Jack McDevitt, |
Nearly a decade ago, Jack McDevitt published a novel titled The Engines of God, a wonderfully exciting space opera that convinced me this was an author to watch. As Stephen King has said, "Jack McDevitt is that splendid rarity, a writer who is a storyteller first and a science fiction writer second." Since the publication of The Engines of God, McDevitt has crafted stories that run the gamut of science fiction themes from time travel to post-apocalypse. But in the selection of books I managed to read in the intervening years, Ancient Shores, Eternity Road and his short fiction collection Standard Candles, I never found the intense spark that so captured my imagination in The Engines of God. That is, until I read Infinity Beach.

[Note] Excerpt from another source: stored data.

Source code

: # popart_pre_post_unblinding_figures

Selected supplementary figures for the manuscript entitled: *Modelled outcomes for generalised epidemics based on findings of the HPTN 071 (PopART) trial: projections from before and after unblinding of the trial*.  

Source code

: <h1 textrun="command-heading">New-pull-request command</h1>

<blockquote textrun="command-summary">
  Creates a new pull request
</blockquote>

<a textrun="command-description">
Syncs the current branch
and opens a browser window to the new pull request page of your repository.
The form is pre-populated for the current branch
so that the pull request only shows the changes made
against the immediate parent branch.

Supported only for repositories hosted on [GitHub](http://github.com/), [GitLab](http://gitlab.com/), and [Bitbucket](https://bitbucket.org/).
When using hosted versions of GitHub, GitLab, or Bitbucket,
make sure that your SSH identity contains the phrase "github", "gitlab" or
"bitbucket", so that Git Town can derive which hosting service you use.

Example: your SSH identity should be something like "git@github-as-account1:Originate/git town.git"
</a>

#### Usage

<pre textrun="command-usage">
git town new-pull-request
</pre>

Infinity Beach is set on the planet Greenway, one of nine worlds humanity has settled. It tells the tale of Dr. Kimberly Brandywine, an astrophysicist whose career has strayed as a result of her talent for PR and fundraising. Brandywine has been busy championing an ambitious project known as Beacon. The plan is to explode a series of three stars in such a way that an alien observer will know this to be an artificial event, the product of a technologically advanced society, a signal of a desire for contact. Humanity has thus far failed to uncover any sign of a celestial race, has in fact failed to find even a trace of life anywhere it has managed to explore. And hope of ever encountering an alien intelligence is waning.
The quest for a first contact is a Brandywine family obsession. Kim's sister Emily disappeared and is presumed to have died immediately following her return from a failed mission to explore nearby star systems likely to harbor life. Or was the Hunter mission a failure? An old teacher and friend of Kim's raises the disturbing possibility that the crew of the Hunter covered up the biggest scientific discovery of the age. And so the quest for the truth is launched.
In Kim Brandywine, McDevitt has created a superb central character. He's given her drive and ambition, qualities that have been stymied as a result of the unsatisfying twists her career has taken. He's also given her a nicely balancing sense of fatalistic pessimism. Brandywine is a fully realized character around whom McDevitt spins a plot that tests her resolve, stamina and integrity. It's a plot with plenty of action and adventure but it doesn't devolve into the sort of gratuitous violence that too many authors depend on to propel their space operas. There's a strong cast of supporting characters and enough worldbuilding and history to lift Greenway off the page as much more than a simple backdrop. And, perhaps most remarkably, McDevitt has done all this in less than 450 pages. No small feat.
Since Infinity Beach McDevitt has produced several more well received novels (DeepSix in 2001, Chindi in 2002) so I think it's time to head off to the book store to catch up on my reading.